The two examples below highlight the utility of the minim.audio.*Audio classes. The first example involves an audio with no metadata other than that stored in its filename, and the second example shows how to update the tags of an audio file without overwriting existing metadata.

Converting and tagging an audio file with no metadata#

First, we load the audio file into a file handler by passing its filename and its corresponding regular expression and metadata fields to the minim.audio.Audio constructor:

audio_file = audio.Audio(audio_files[0], pattern=("(.*)_(.*)", ("artist", "title")))
audio_files[0].name, audio_file
('spektrem_shine.flac', <minim.audio.FLACAudio at 0x7f9d871d2dd0>)

A minim.audio.FLACAudio object is returned, as the minim.audio.Audio constructor has automatically determined the audio format. Let’s take a look at the file’s metadata:

print_metadata(audio_file)
Hide code cell output
Album: None
Album artist: None
Artist: spektrem
Comment: None
Composer: None
Copyright: None
Date: None
Genre: None
ISRC: None
Lyrics: None
Tempo: None
Title: shine
Compilation: None
Disc number: None
Disc count: None
Track number: None
Track count: None
Artwork: None
Bit depth: 16
Bitrate: 1030107
Channel count: 2
Codec: flac
Sample rate: 44100

While the file originally had no artist or title information, the search pattern we provided to the minim.audio.Audio constructor has allowed it to pull the information from the filename. At this point, however, the artist and title information have not yet been written to file.

If we wanted compatibility with most music players, we can convert the FLAC file to a MP3 file using minim.audio.FLACAudio.convert():

audio_file.convert("mp3")
audio_file
size=    1032kB time=00:00:30.09 bitrate= 280.9kbits/s speed=63.3x    
<minim.audio.MP3Audio at 0x7f9d871d2dd0>

With the file conversion, the audio_file object is automatically updated to a minim.audio.MP3Audio object. Let’s take a look at the new file’s metadata:

print_metadata(audio_file)
Hide code cell output
Album: None
Album artist: None
Artist: spektrem
Comment: None
Compilation: None
Composer: None
Copyright: None
Date: None
Genre: None
ISRC: None
Lyrics: None
Tempo: None
Title: shine
Disc number: None
Disc count: None
Track number: None
Track count: None
Artwork: None
Bit depth: None
Bitrate: 280593
Channel count: 2
Codec: mp3
Sample rate: 44100

The metadata persisted—even the artist and title, which has not been written to the FLAC file—with the exception of format-specific properties, like the bitrate and codec.

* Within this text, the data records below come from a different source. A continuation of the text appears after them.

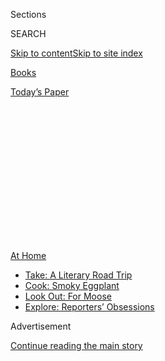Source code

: <div id="app">

<div>

<div>

<div>

<div class="NYTAppHideMasthead css-1q2w90k e1suatyy0">

<div class="section css-ui9rw0 e1suatyy2">

<div class="css-eph4ug er09x8g0">

<div class="css-6n7j50">

</div>

<span class="css-1dv1kvn">Sections</span>

<div class="css-10488qs">

<span class="css-1dv1kvn">SEARCH</span>

</div>

[Skip to content](#site-content)[Skip to site
index](#site-index)

</div>

<div id="masthead-section-label" class="css-1wr3we4 eaxe0e00">

[Books](https://www.nytimes.com/section/books)

</div>

<div class="css-10698na e1huz5gh0">

</div>

</div>

<div id="masthead-bar-one" class="section hasLinks css-15hmgas e1csuq9d3">

<div class="css-uqyvli e1csuq9d0">

</div>

<div class="css-1uqjmks e1csuq9d1">

</div>

<div class="css-9e9ivx">

[](https://myaccount.nytimes.com/auth/login?response_type=cookie&client_id=vi)

</div>

<div class="css-1bvtpon e1csuq9d2">

[Today’s
Paper](https://www.nytimes.com/section/todayspaper)

</div>

</div>

</div>

</div>

<div data-aria-hidden="false">

<div id="site-content" data-role="main">

<div>

<div class="css-1aor85t" style="opacity:0.000000001;z-index:-1;visibility:hidden">

<div class="css-1hqnpie">

<div class="css-epjblv">

<span class="css-17xtcya">[Books](/section/books)</span><span class="css-x15j1o">|</span><span class="css-fwqvlz">A
Teenager Plays With Fire and Family Secrets in ‘The Margot
Affair’</span>

</div>

<div class="css-k008qs">

<div class="css-1iwv8en">

<span class="css-18z7m18"></span>

<div>

</div>

</div>

<span class="css-1n6z4y">https://nyti.ms/37dOedG</span>

<div class="css-1705lsu">

<div class="css-4xjgmj">

<div class="css-4skfbu" data-role="toolbar" data-aria-label="Social Media Share buttons, Save button, and Comments Panel with current comment count" data-testid="share-tools">

  - 
  - 
  - 
  - 
    
    <div class="css-6n7j50">
    
    </div>

  - 

</div>

</div>

</div>

</div>

</div>

</div>

<div id="NYT_TOP_BANNER_REGION" class="css-13pd83m">

<div>

<div id="maps-athome-menu" class="section interactive-content interactive-size-medium css-1edisqu">

<div class="css-17ih8de interactive-body">

<div class="at-home-nav__innerContainer">

<div class="at-home-nav__title">

[At
Home](https://www.nytimes.com/spotlight/at-home?action=click&pgtype=Article&state=default&region=TOP_BANNER&context=at_home_menu)

</div>

  - [Take: A Literary Road
    Trip](https://www.nytimes.com/2020/07/28/books/time-for-a-literary-road-trip.html?action=click&pgtype=Article&state=default&region=TOP_BANNER&context=at_home_menu)
  - [Cook: Smoky
    Eggplant](https://www.nytimes.com/2020/07/29/magazine/bored-with-your-home-cooking-some-smoky-eggplant-will-fix-that.html?action=click&pgtype=Article&state=default&region=TOP_BANNER&context=at_home_menu)
  - [Look Out: For
    Moose](https://www.nytimes.com/2020/07/27/travel/moose-michigan-isle-royale.html?action=click&pgtype=Article&state=default&region=TOP_BANNER&context=at_home_menu)
  - [Explore: Reporters’
    Obsessions](https://www.nytimes.com/interactive/2020/at-home/even-more-reporters-editors-diaries-lists-recommendations.html?action=click&pgtype=Article&state=default&region=TOP_BANNER&context=at_home_menu)

</div>

</div>

</div>

</div>

</div>

<div id="top-wrapper" class="css-1sy8kpn">

<div id="top-slug" class="css-l9onyx">

Advertisement

</div>

[Continue reading the main
story](#after-top)

<div class="ad top-wrapper" style="text-align:center;height:100%;display:block;min-height:250px">

<div id="top" class="place-ad" data-position="top" data-size-key="top">

</div>

</div>

<div id="after-top">

</div>

</div>

<div id="sponsor-wrapper" class="css-1hyfx7x">

<div id="sponsor-slug" class="css-19vbshk">

Supported by

</div>

[Continue reading the main
story](#after-sponsor)

<div id="sponsor" class="ad sponsor-wrapper" style="text-align:center;height:100%;display:block">

</div>

<div id="after-sponsor">

</div>

</div>

[Books of The Times](/column/books-of-the-times "Books of The Times")

<div class="css-1vkm6nb ehdk2mb0">

# A Teenager Plays With Fire and Family Secrets in ‘The Margot Affair’

</div>

<div class="css-xt80pu e12qa4dv0">

<div class="css-18e8msd">

<div class="css-vp77d3 epjyd6m0">

<div class="css-1baulvz">

By [<span class="css-1baulvz last-byline" itemprop="name">Sarah
Lyall</span>](https://www.nytimes.com/by/sarah-lyall)

</div>

</div>

  - June 9,
    2020

  - 
    
    <div class="css-4xjgmj">
    
    <div class="css-d8bdto" data-role="toolbar" data-aria-label="Social Media Share buttons, Save button, and Comments Panel with current comment count" data-testid="share-tools">
    
      - 
      - 
      - 
      - 
        
        <div class="css-6n7j50">
        
        </div>
    
      - 
    
    </div>
    
    </div>

</div>

</div>

<div class="css-79elbk" data-testid="photoviewer-wrapper">

<div class="css-z3e15g" data-testid="photoviewer-wrapper-hidden">

</div>

<div class="css-1a48zt4 ehw59r15" data-testid="photoviewer-children">

![<span class="css-cnj6d5 e1z0qqy90" itemprop="copyrightHolder"><span class="css-1ly73wi e1tej78p0">Credit...</span><span><span>.</span></span></span>](https://static01.nyt.com/images/2020/06/10/books/09BOOKLEMOINE1/09BOOKLEMOINE1-articleLarge.png?quality=75&auto=webp&disable=upscale)

</div>

</div>

<div class="css-170u9t6">

<div class="css-u7fh8e">

<div class="css-79elbk">

Buy Book<span data-aria-hidden="true">
    ▾</span>

  - [Amazon](https://www.amazon.com/gp/search?index=books&tag=NYTBSREV-20&field-keywords=The+Margot+Affair+Sana%C3%AB+Lemoine)
  - [Apple
    Books](https://du-gae-books-dot-nyt-du-prd.appspot.com/buy?title=The+Margot+Affair&author=Sana%C3%AB+Lemoine)
  - [Barnes and
    Noble](https://www.anrdoezrs.net/click-7990613-11819508?url=https%3A%2F%2Fwww.barnesandnoble.com%2Fw%2F%3Fean%3D9781984854438)
  - [Books-A-Million](https://www.anrdoezrs.net/click-7990613-35140?url=https%3A%2F%2Fwww.booksamillion.com%2Fp%2FThe%2BMargot%2BAffair%2FSana%25C3%25AB%2BLemoine%2F9781984854438)
  - [Bookshop](https://bookshop.org/a/3546/9781984854438)
  - [Indiebound](https://www.indiebound.org/book/9781984854438?aff=NYT)

</div>

When you purchase an independently reviewed book through our site, we
earn an affiliate
commission.

</div>

</div>

<div class="section meteredContent css-1r7ky0e" name="articleBody" itemprop="articleBody">

<div class="css-1fanzo5 StoryBodyCompanionColumn">

<div class="css-53u6y8">

One of the worst things about being 17 is the gulf between how much you
feel and how little you know. You mistake your nascent power — sexual
power, disruptive power — for real power. You are angry, passionate,
misunderstood, restless for some amorphous thing you cannot define.

The adults in your life either ignore you or, in the case of Margot
Louve, the narrator of Sanaë Lemoine’s gorgeous debut novel, “The Margot
Affair,” make grand diagnostic pronouncements that amount to
misdirection.

“Your world is still contained, small and intense, and every change to
the status quo feels like a rug is being pulled from under your feet,” a
woman in her late 30s tells Margot. “When you’re older, you’ll
experience these things with more distance and forgiveness.”

Like many teenagers, Margot is furious at her parents. Her mother,
Anouk, is a celebrated stage actress with an unsentimental,
unconventional approach to motherhood. (In her most famous role, she
played a woman who kills her three children in the bath.) Margot’s
father, Bertrand Lapierre, is the French culture minister, but he is
married to someone else and has never publicly acknowledged the
existence of Margot or of Anouk, his mistress for two decades.

</div>

</div>

<div class="css-1fanzo5 StoryBodyCompanionColumn">

<div class="css-53u6y8">

This all sounds very French. It also brings to mind the story of
François Mitterrand, the former French president who had a daughter,
Mazarine, with his own mistress while remaining married to his wife.

But the president’s arrangement was more democratic, as Margot points
out in this novel: “Mitterrand had split his holidays between both
families, the women and children stood together at his funeral.” Not so
with her own father, she says, whose worlds “existed on parallel planes,
never intersecting.”

The situation becomes insupportable when Anouk and Margot spy Bertrand’s
wife walking in the Luxembourg Gardens, wearing a pair of expensive
Roger Vivier pumps (the kind, Margot notes, popularized by Catherine
Deneuve in “Belle de Jour”). Anouk is deeply unsettled; Margot has never
thought of Madame Lapierre as a real person before. Desperate to do
something — to jolt her father into action, maybe even prod him to leave
his wife — Margot reveals her parentage to a sympathetic journalist she
meets at a party. “I wanted to crack open our family and force him into
the limelight,” she says of her father.

Anyone who has read Ian McEwan’s “Atonement,” in which the misguided
intervention of an overly imaginative teenager ends up ruining two
people’s lives, knows that Margot is playing with fire; that the future
she tries to orchestrate could collapse under the weight of too many
unknown variables. But what happens next — the damage to Margot and
others — is as startling to the reader as it is to her.

</div>

</div>

<div class="css-1fanzo5 StoryBodyCompanionColumn">

<div class="css-53u6y8">

As the novel progresses, Margot falls increasingly in thrall to the only
people who seem interested in her inner life. One is David Perrin, that
friendly journalist she meets and for whom she feels a frisson of
illicit attraction. (He is older and
married.)

<div class="css-79elbk" data-testid="photoviewer-wrapper">

<div class="css-z3e15g" data-testid="photoviewer-wrapper-hidden">

</div>

<div class="css-1a48zt4 ehw59r15" data-testid="photoviewer-children">

<div class="css-zgakxe erfvjey0">

<span class="css-1ly73wi e1tej78p0">Image</span>

<div class="css-zjzyr8">

<div data-testid="lazyimage-container" style="height:434.35555555555555px">

</div>

</div>

</div>

<span class="css-16f3y1r e13ogyst0" data-aria-hidden="true">Sanaë
Lemoine, whose debut novel is “The Margot
Affair.”</span><span class="css-cnj6d5 e1z0qqy90" itemprop="copyrightHolder"><span class="css-1ly73wi e1tej78p0">Credit...</span><span>Gieves
Anderson</span></span>

</div>

</div>

The other is David’s wife, Brigitte — beautiful, preternaturally
empathetic and strangely intimate — who persuades Margot that the larger
truth about her family needs to be told in a memoir that she, Brigitte,
will ghostwrite based on Margot’s memories and interpretations.

“Already then, Brigitte had a capacity to pluck sentences from my mind,
though she was able to echo my ideas in a more sophisticated and assured
manner,” Margot thinks. (Uh-oh, we think.) “How not to trust a woman who
articulated my thoughts as if they were her own, without judgment, who
for once sided with me?”

Like the narrator in a Rachel Cusk novel, Margot finds herself captive
to the long, discursive stories from the past that this overly attentive
couple recounts — stories the reader should pay attention to, because
they help us understand the forces at work here, even if Margot doesn’t.

It’s no coincidence that Brigitte brings up “Bonjour Tristesse,”
Françoise Sagan’s classic novel of sexual awakening and a young
person’s meddling gone awry. “The Margot Affair” invites explicit
comparisons to Sagan’s book.

“Like her, I thought I understood grown-ups and their games — I looked
at them from above — and yet I was often disappointed,” Brigitte tells
Margot, comparing her own younger self to the heroine (also 17) of
“Bonjour Tristesse.” “Once their games had played out, I inevitably
found myself discarded, not having anticipated how my actions could have
unpredictable consequences.”

As she lectures Margot about the ways of the world, Brigitte also draws
the younger woman in, doling out intimate details, eroding appropriate
boundaries, dropping mean offhand remarks. Soon she begins to seem like
one of those toxic men who seduce and destabilize women by alternating
praise and criticism.

</div>

</div>

<div class="css-1fanzo5 StoryBodyCompanionColumn">

<div class="css-53u6y8">

And she lulls Margot into a false sense of her own power.

“Something dark grew inside me, spreading like mold,” Margot says. “I
was duplicitous, like my parents, and I loved the feeling of controlling
what others knew and didn’t know about me.”

Because you can’t get away from the subject of appearance when you are a
young woman (maybe especially when you are also French), there is a lot
of talk about it in this novel, and a particular obsession with women’s
relationship to food. The adults eye Margot up and down, noting whether
she has gained or lost weight. Brigitte relates how her own mother
bullied her into thinness, giving her “cotton balls soaked in warm water
to swallow to quell her pangs of hunger,” telling her that “the gnawing
feeling of your organs eating themselves from starvation was a good
sensation.”

Even when Margot is at her most misguided, the reader aches for her.
Lemoine, who was born in Paris and lives in New York City, writes in
lush, lyrical prose that perfectly captures the heightened emotion and
confusion of being a young woman with a bruised heart and limited
experience.

Though the book seems to be about an absent father, it’s more about a
tricky mother, and about motherhood in general. It asks the ultimate
question about this most complicated of relationships: What will a
mother do for her child?

“You went through a phase of asking me the same question over and over
again,” Anouk says, recalling Margot’s childhood. “You wanted to know if
I would throw myself in front of a bus to save you. You asked if all
mothers are willing to sacrifice their lives for their children. No
matter what I said, you were never satisfied with my answer.”

</div>

</div>

</div>

<div>

</div>

<div>

</div>

<div>

</div>

<div>

<div id="bottom-wrapper" class="css-1ede5it">

<div id="bottom-slug" class="css-l9onyx">

Advertisement

</div>

[Continue reading the main
story](#after-bottom)

<div id="bottom" class="ad bottom-wrapper" style="text-align:center;height:100%;display:block;min-height:90px">

</div>

<div id="after-bottom">

</div>

</div>

</div>

</div>

</div>

## Site Index

<div>

</div>

## Site Information Navigation

  - [© <span>2020</span> <span>The New York Times
    Company</span>](https://help.nytimes.com/hc/en-us/articles/115014792127-Copyright-notice)

<!-- end list -->

  - [NYTCo](https://www.nytco.com/)
  - [Contact
    Us](https://help.nytimes.com/hc/en-us/articles/115015385887-Contact-Us)
  - [Work with us](https://www.nytco.com/careers/)
  - [Advertise](https://nytmediakit.com/)
  - [T Brand Studio](http://www.tbrandstudio.com/)
  - [Your Ad
    Choices](https://www.nytimes.com/privacy/cookie-policy#how-do-i-manage-trackers)
  - [Privacy](https://www.nytimes.com/privacy)
  - [Terms of
    Service](https://help.nytimes.com/hc/en-us/articles/115014893428-Terms-of-service)
  - [Terms of
    Sale](https://help.nytimes.com/hc/en-us/articles/115014893968-Terms-of-sale)
  - [Site
    Map](https://spiderbites.nytimes.com)
  - [Help](https://help.nytimes.com/hc/en-us)
  - [Subscriptions](https://www.nytimes.com/subscription?campaignId=37WXW)

</div>

</div>

</div>

</div>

Now, we start populating the file’s metadata. The Apple Music/iTunes catalog typically contains the most complete and accurate information about a track, so it is generally a good idea to start there. As such, we

  • build a query using the only information available to us, namely, the artist and title,

  • search for the track on iTunes via minim.itunes.SearchAPI.search(),

  • select the closest match out of the results by choosing the one with the lowest Levenshtein distance/ratio for the artist and title (available via minim.utility.levenshtein_ratio()),

  • separately get the track’s album information using minim.itunes.SearchAPI.lookup(), and

  • populate the file handler’s metadata with the JSON results using minim.audio.FLACAudio.set_metadata_using_itunes().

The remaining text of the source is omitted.